ABOUT THIS TASK: Look through the material for lines with the word "shankar", and copy each one.

════════════════════

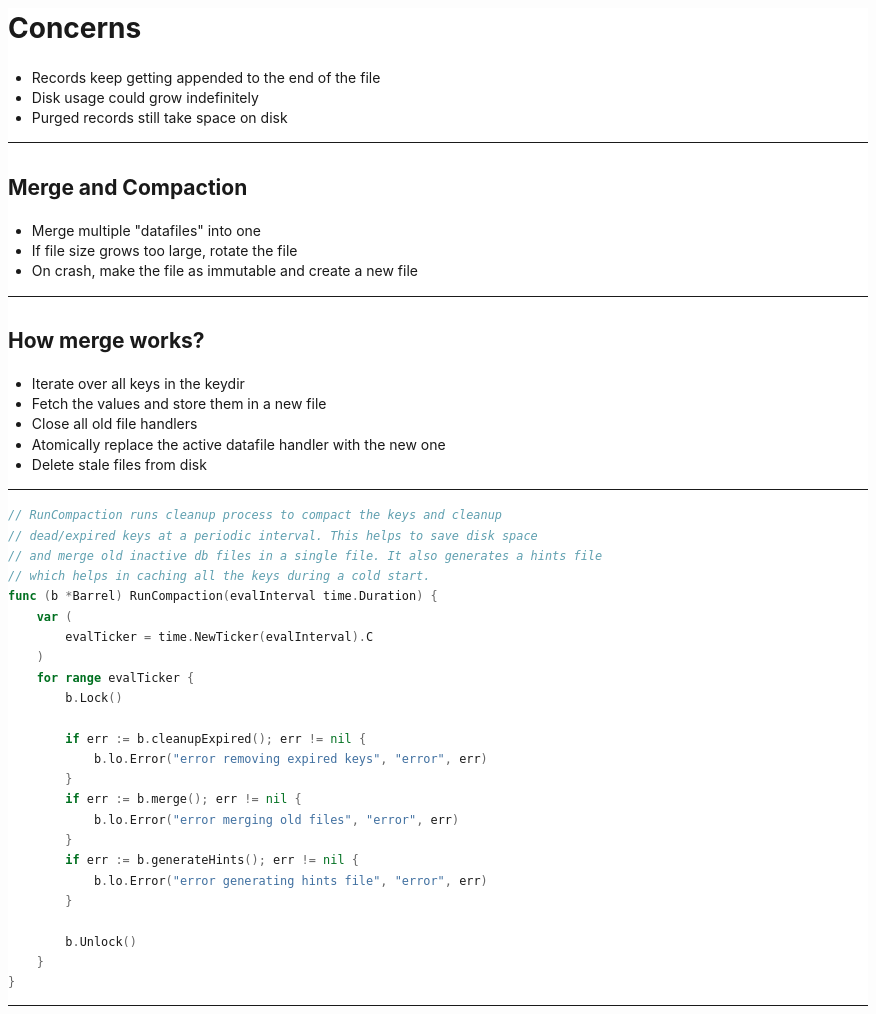 
# Concerns

- Records keep getting appended to the end of the file
- Disk usage could grow indefinitely
- Purged records still take space on disk

---

## Merge and Compaction

- Merge multiple "datafiles" into one
- If file size grows too large, rotate the file
- On crash, make the file as immutable and create a new file

---

## How merge works?

- Iterate over all keys in the keydir
- Fetch the values and store them in a new file
- Close all old file handlers
- Atomically replace the active datafile handler with the new one
- Delete stale files from disk

---

```go
// RunCompaction runs cleanup process to compact the keys and cleanup
// dead/expired keys at a periodic interval. This helps to save disk space
// and merge old inactive db files in a single file. It also generates a hints file
// which helps in caching all the keys during a cold start.
func (b *Barrel) RunCompaction(evalInterval time.Duration) {
	var (
		evalTicker = time.NewTicker(evalInterval).C
	)
	for range evalTicker {
		b.Lock()

		if err := b.cleanupExpired(); err != nil {
			b.lo.Error("error removing expired keys", "error", err)
		}
		if err := b.merge(); err != nil {
			b.lo.Error("error merging old files", "error", err)
		}
		if err := b.generateHints(); err != nil {
			b.lo.Error("error generating hints file", "error", err)
		}

		b.Unlock()
	}
}
```

---
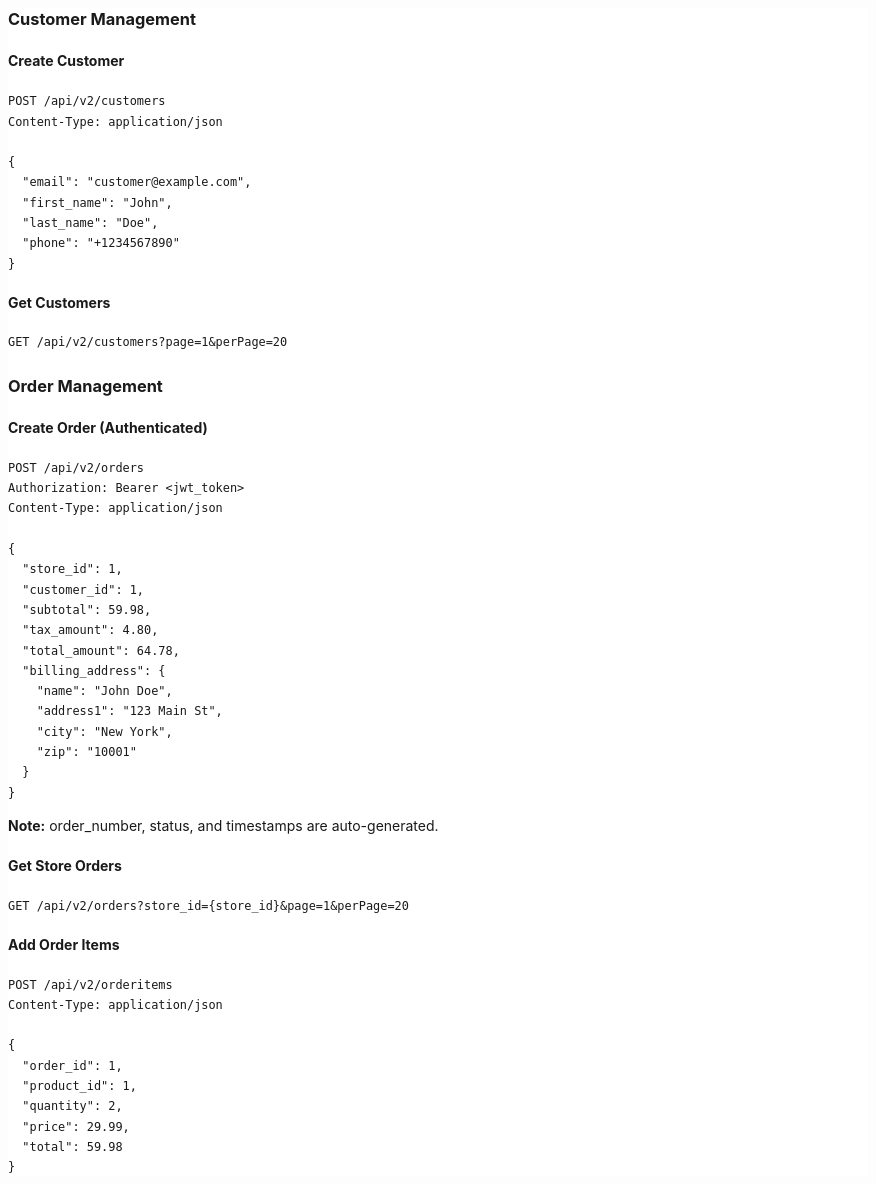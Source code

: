 ### Customer Management

#### Create Customer
```http
POST /api/v2/customers
Content-Type: application/json

{
  "email": "customer@example.com",
  "first_name": "John",
  "last_name": "Doe",
  "phone": "+1234567890"
}
```

#### Get Customers
```http
GET /api/v2/customers?page=1&perPage=20
```

### Order Management

#### Create Order (Authenticated)
```http
POST /api/v2/orders
Authorization: Bearer <jwt_token>
Content-Type: application/json

{
  "store_id": 1,
  "customer_id": 1,
  "subtotal": 59.98,
  "tax_amount": 4.80,
  "total_amount": 64.78,
  "billing_address": {
    "name": "John Doe",
    "address1": "123 Main St",
    "city": "New York",
    "zip": "10001"
  }
}
```
**Note:** order_number, status, and timestamps are auto-generated.

#### Get Store Orders
```http
GET /api/v2/orders?store_id={store_id}&page=1&perPage=20
```

#### Add Order Items
```http
POST /api/v2/orderitems
Content-Type: application/json

{
  "order_id": 1,
  "product_id": 1,
  "quantity": 2,
  "price": 29.99,
  "total": 59.98
}
```
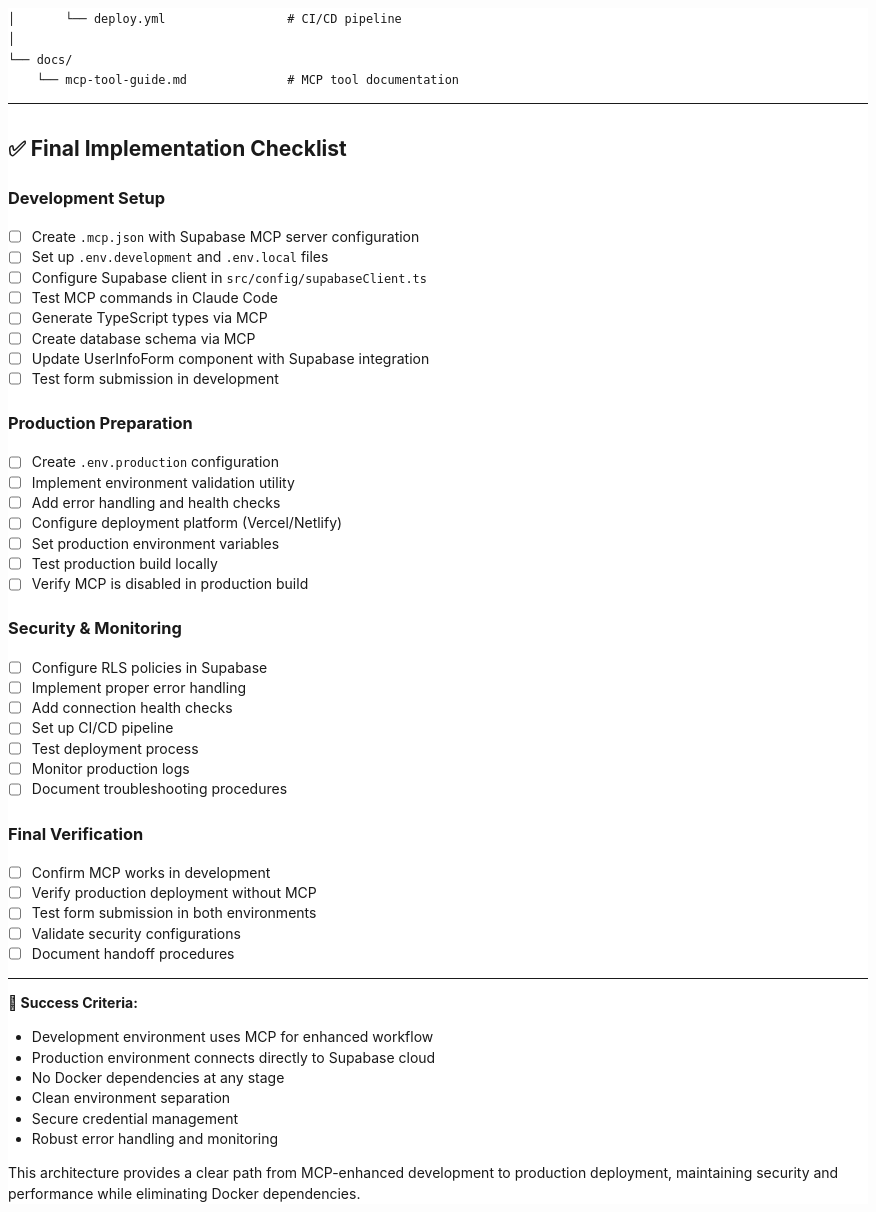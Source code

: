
 ```
│       └── deploy.yml                 # CI/CD pipeline
│
└── docs/
    └── mcp-tool-guide.md              # MCP tool documentation
```

---

## ✅ Final Implementation Checklist

### Development Setup
- [ ] Create `.mcp.json` with Supabase MCP server configuration
- [ ] Set up `.env.development` and `.env.local` files
- [ ] Configure Supabase client in `src/config/supabaseClient.ts`
- [ ] Test MCP commands in Claude Code
- [ ] Generate TypeScript types via MCP
- [ ] Create database schema via MCP
- [ ] Update UserInfoForm component with Supabase integration
- [ ] Test form submission in development

### Production Preparation
- [ ] Create `.env.production` configuration
- [ ] Implement environment validation utility
- [ ] Add error handling and health checks
- [ ] Configure deployment platform (Vercel/Netlify)
- [ ] Set production environment variables
- [ ] Test production build locally
- [ ] Verify MCP is disabled in production build

### Security & Monitoring
- [ ] Configure RLS policies in Supabase
- [ ] Implement proper error handling
- [ ] Add connection health checks
- [ ] Set up CI/CD pipeline
- [ ] Test deployment process
- [ ] Monitor production logs
- [ ] Document troubleshooting procedures

### Final Verification
- [ ] Confirm MCP works in development
- [ ] Verify production deployment without MCP
- [ ] Test form submission in both environments
- [ ] Validate security configurations
- [ ] Document handoff procedures

---

**🎯 Success Criteria:**
- Development environment uses MCP for enhanced workflow
- Production environment connects directly to Supabase cloud
- No Docker dependencies at any stage
- Clean environment separation
- Secure credential management
- Robust error handling and monitoring

This architecture provides a clear path from MCP-enhanced development to production deployment, maintaining security and performance while eliminating Docker dependencies.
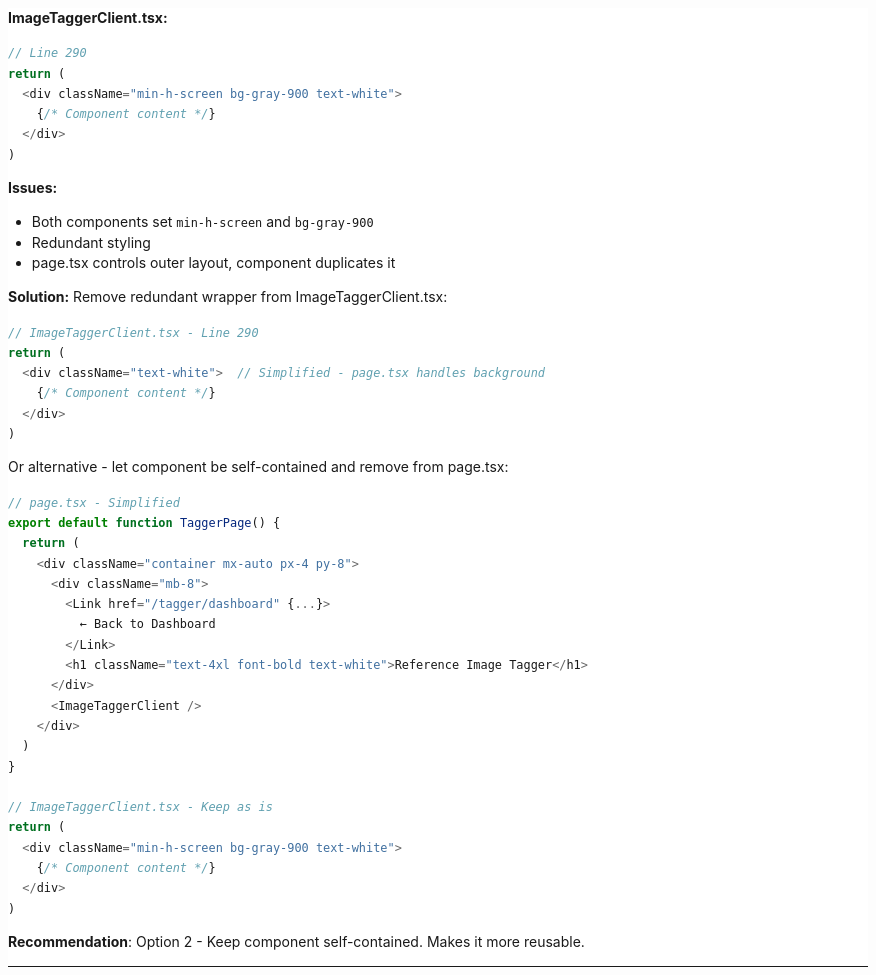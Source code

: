 **ImageTaggerClient.tsx:**
```typescript
// Line 290
return (
  <div className="min-h-screen bg-gray-900 text-white">
    {/* Component content */}
  </div>
)
```

**Issues:**
- Both components set `min-h-screen` and `bg-gray-900`
- Redundant styling
- page.tsx controls outer layout, component duplicates it

**Solution:**
Remove redundant wrapper from ImageTaggerClient.tsx:

```typescript
// ImageTaggerClient.tsx - Line 290
return (
  <div className="text-white">  // Simplified - page.tsx handles background
    {/* Component content */}
  </div>
)
```

Or alternative - let component be self-contained and remove from page.tsx:

```typescript
// page.tsx - Simplified
export default function TaggerPage() {
  return (
    <div className="container mx-auto px-4 py-8">
      <div className="mb-8">
        <Link href="/tagger/dashboard" {...}>
          ← Back to Dashboard
        </Link>
        <h1 className="text-4xl font-bold text-white">Reference Image Tagger</h1>
      </div>
      <ImageTaggerClient />
    </div>
  )
}

// ImageTaggerClient.tsx - Keep as is
return (
  <div className="min-h-screen bg-gray-900 text-white">
    {/* Component content */}
  </div>
)
```

**Recommendation**: Option 2 - Keep component self-contained. Makes it more reusable.

---
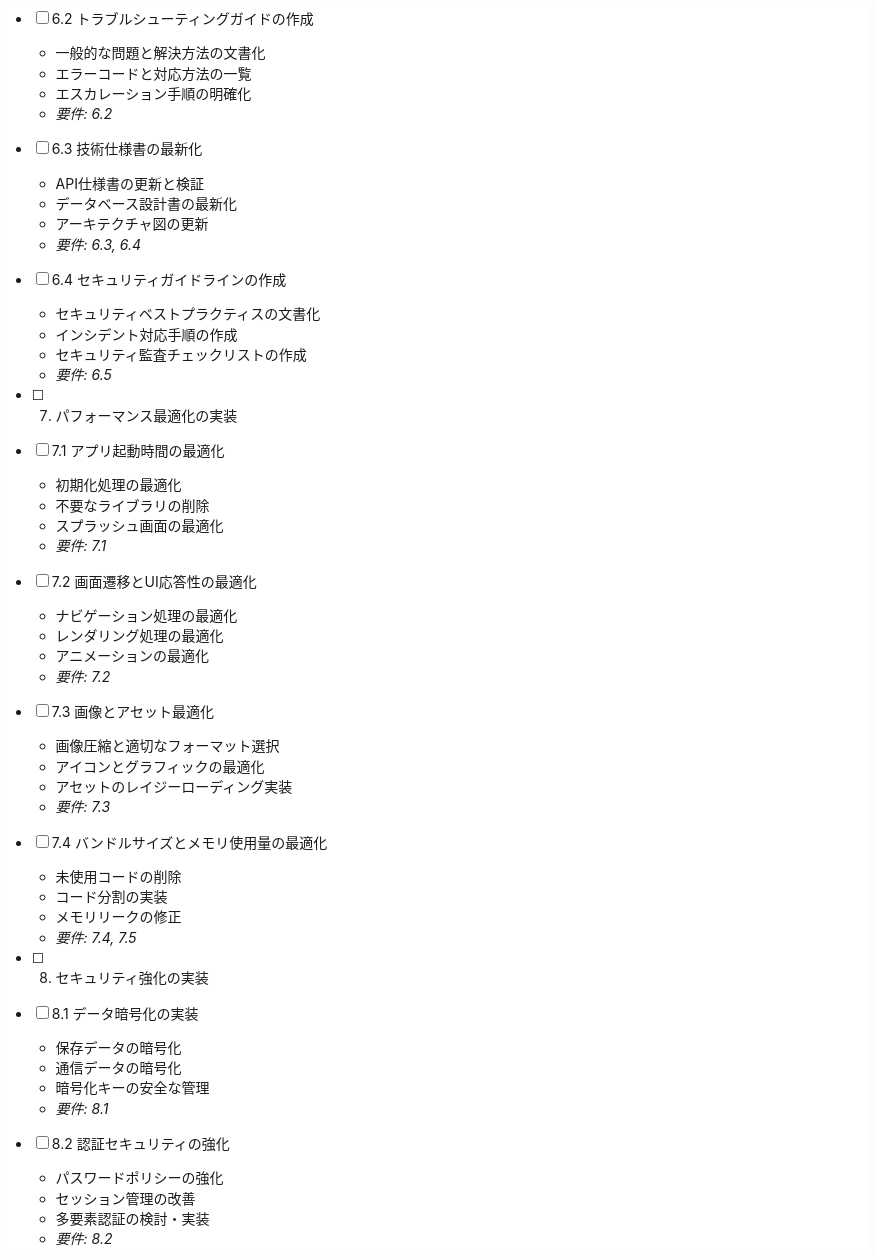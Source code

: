 - [ ] 6.2 トラブルシューティングガイドの作成
  - 一般的な問題と解決方法の文書化
  - エラーコードと対応方法の一覧
  - エスカレーション手順の明確化
  - _要件: 6.2_

- [ ] 6.3 技術仕様書の最新化
  - API仕様書の更新と検証
  - データベース設計書の最新化
  - アーキテクチャ図の更新
  - _要件: 6.3, 6.4_

- [ ] 6.4 セキュリティガイドラインの作成
  - セキュリティベストプラクティスの文書化
  - インシデント対応手順の作成
  - セキュリティ監査チェックリストの作成
  - _要件: 6.5_

- [ ] 7. パフォーマンス最適化の実装
- [ ] 7.1 アプリ起動時間の最適化
  - 初期化処理の最適化
  - 不要なライブラリの削除
  - スプラッシュ画面の最適化
  - _要件: 7.1_

- [ ] 7.2 画面遷移とUI応答性の最適化
  - ナビゲーション処理の最適化
  - レンダリング処理の最適化
  - アニメーションの最適化
  - _要件: 7.2_

- [ ] 7.3 画像とアセット最適化
  - 画像圧縮と適切なフォーマット選択
  - アイコンとグラフィックの最適化
  - アセットのレイジーローディング実装
  - _要件: 7.3_

- [ ] 7.4 バンドルサイズとメモリ使用量の最適化
  - 未使用コードの削除
  - コード分割の実装
  - メモリリークの修正
  - _要件: 7.4, 7.5_

- [ ] 8. セキュリティ強化の実装
- [ ] 8.1 データ暗号化の実装
  - 保存データの暗号化
  - 通信データの暗号化
  - 暗号化キーの安全な管理
  - _要件: 8.1_

- [ ] 8.2 認証セキュリティの強化
  - パスワードポリシーの強化
  - セッション管理の改善
  - 多要素認証の検討・実装
  - _要件: 8.2_
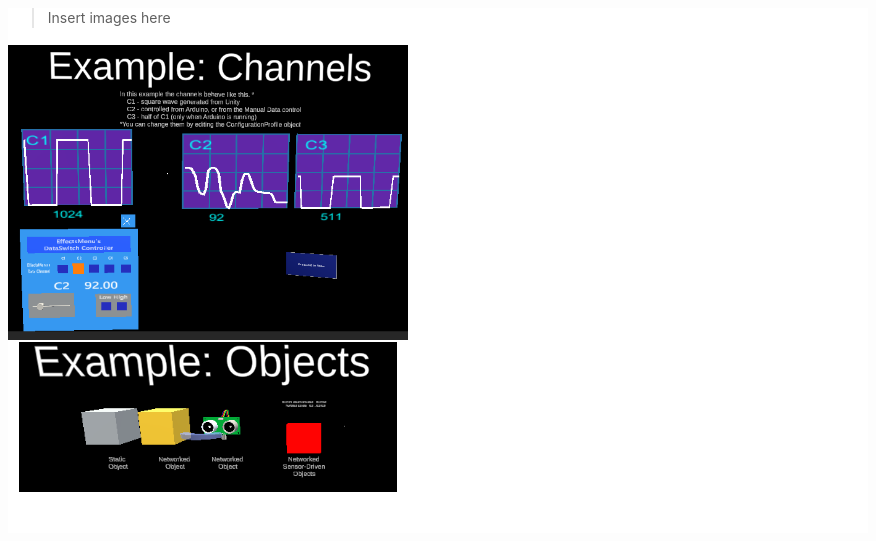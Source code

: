 
        

>Insert images here 

<picture>
  <img align="center"  src="https://github.com/shankar-r19/CYBS-MArkdown-files/blob/main/Images/example%20channels.png" width= "400" height="300">
</picture>
</br>

<picture>
  <img align="center"  src="https://github.com/shankar-r19/CYBS-MArkdown-files/blob/main/Images/example%20objects.png" width= "400" height="150">

</picture>
</br>
</br>
</br>
<picture>
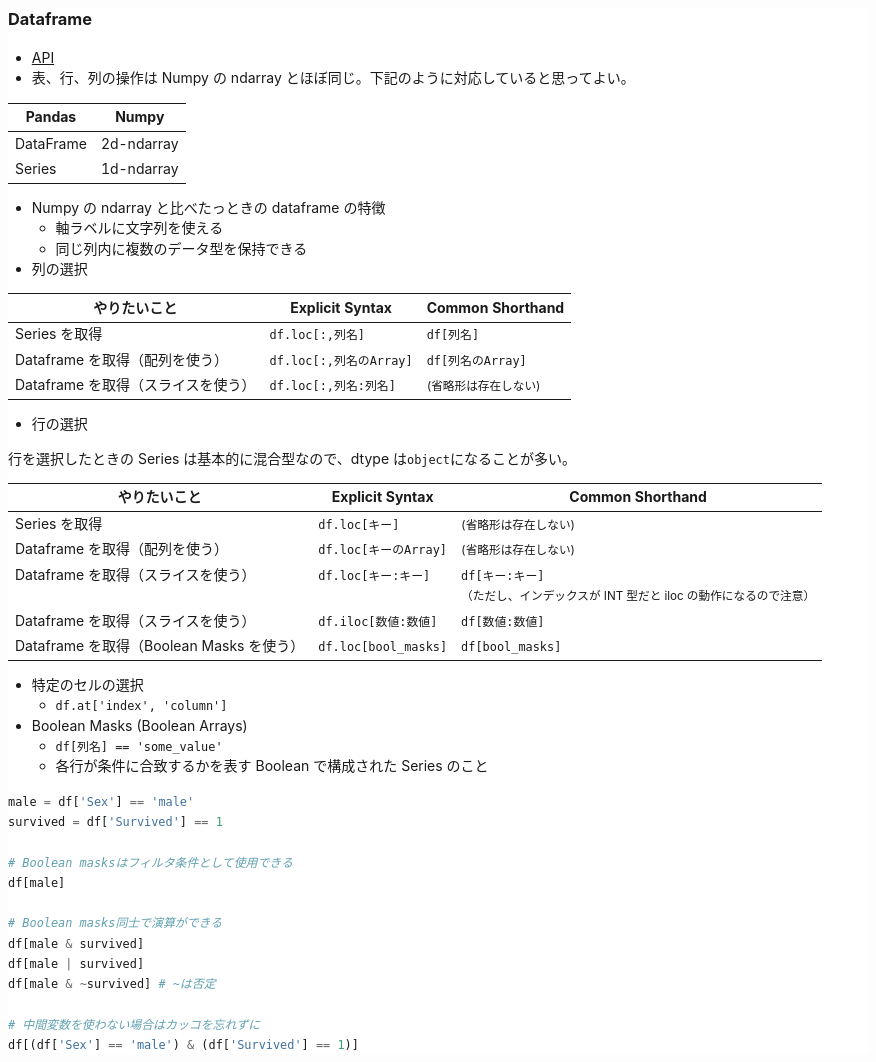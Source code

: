 ### Dataframe

- [API](https://pandas.pydata.org/pandas-docs/stable/reference/frame.html)
- 表、行、列の操作は Numpy の ndarray とほぼ同じ。下記のように対応していると思ってよい。

| Pandas    | Numpy      |
| --------- | ---------- |
| DataFrame | 2d-ndarray |
| Series    | 1d-ndarray |

- Numpy の ndarray と比べたっときの dataframe の特徴
  - 軸ラベルに文字列を使える
  - 同じ列内に複数のデータ型を保持できる
- 列の選択

| やりたいこと                       | Explicit Syntax         | Common Shorthand                     |
| ---------------------------------- | ----------------------- | ------------------------------------ |
| Series を取得                      | `df.loc[:,列名]`        | `df[列名]`                           |
| Dataframe を取得（配列を使う）     | `df.loc[:,列名のArray]` | `df[列名のArray]`                    |
| Dataframe を取得（スライスを使う） | `df.loc[:,列名:列名]`   | <small> (省略形は存在しない)</small> |

- 行の選択

行を選択したときの Series は基本的に混合型なので、dtype は`object`になることが多い。

| やりたいこと                             | Explicit Syntax       | Common Shorthand                                                                                   |
| ---------------------------------------- | --------------------- | -------------------------------------------------------------------------------------------------- |
| Series を取得                            | `df.loc[キー]`        | <small> (省略形は存在しない)</small>                                                               |
| Dataframe を取得（配列を使う）           | `df.loc[キーのArray]` | <small> (省略形は存在しない)</small>                                                               |
| Dataframe を取得（スライスを使う）       | `df.loc[キー:キー]`   | `df[キー:キー]`<br/><small>（ただし、インデックスが INT 型だと iloc の動作になるので注意）</small> |
| Dataframe を取得（スライスを使う）       | `df.iloc[数値:数値]`  | `df[数値:数値]`                                                                                    |
| Dataframe を取得（Boolean Masks を使う） | `df.loc[bool_masks]`  | `df[bool_masks]`                                                                                   |

- 特定のセルの選択
  - `df.at['index', 'column']`
- Boolean Masks (Boolean Arrays)
  - `df[列名] == 'some_value'`
  - 各行が条件に合致するかを表す Boolean で構成された Series のこと

```py
male = df['Sex'] == 'male'
survived = df['Survived'] == 1

# Boolean masksはフィルタ条件として使用できる
df[male]

# Boolean masks同士で演算ができる
df[male & survived]
df[male | survived]
df[male & ~survived] # ~は否定

# 中間変数を使わない場合はカッコを忘れずに
df[(df['Sex'] == 'male') & (df['Survived'] == 1)]
```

════════════════════

RESULT FOR THIS EXERCISE:
  <img align="center"  src="https://github.com/shankar-r19/CYBS-MArkdown-files/blob/main/Images/example%20channels.png" width= "400" height="300">
  <img align="center"  src="https://github.com/shankar-r19/CYBS-MArkdown-files/blob/main/Images/example%20objects.png" width= "400" height="150">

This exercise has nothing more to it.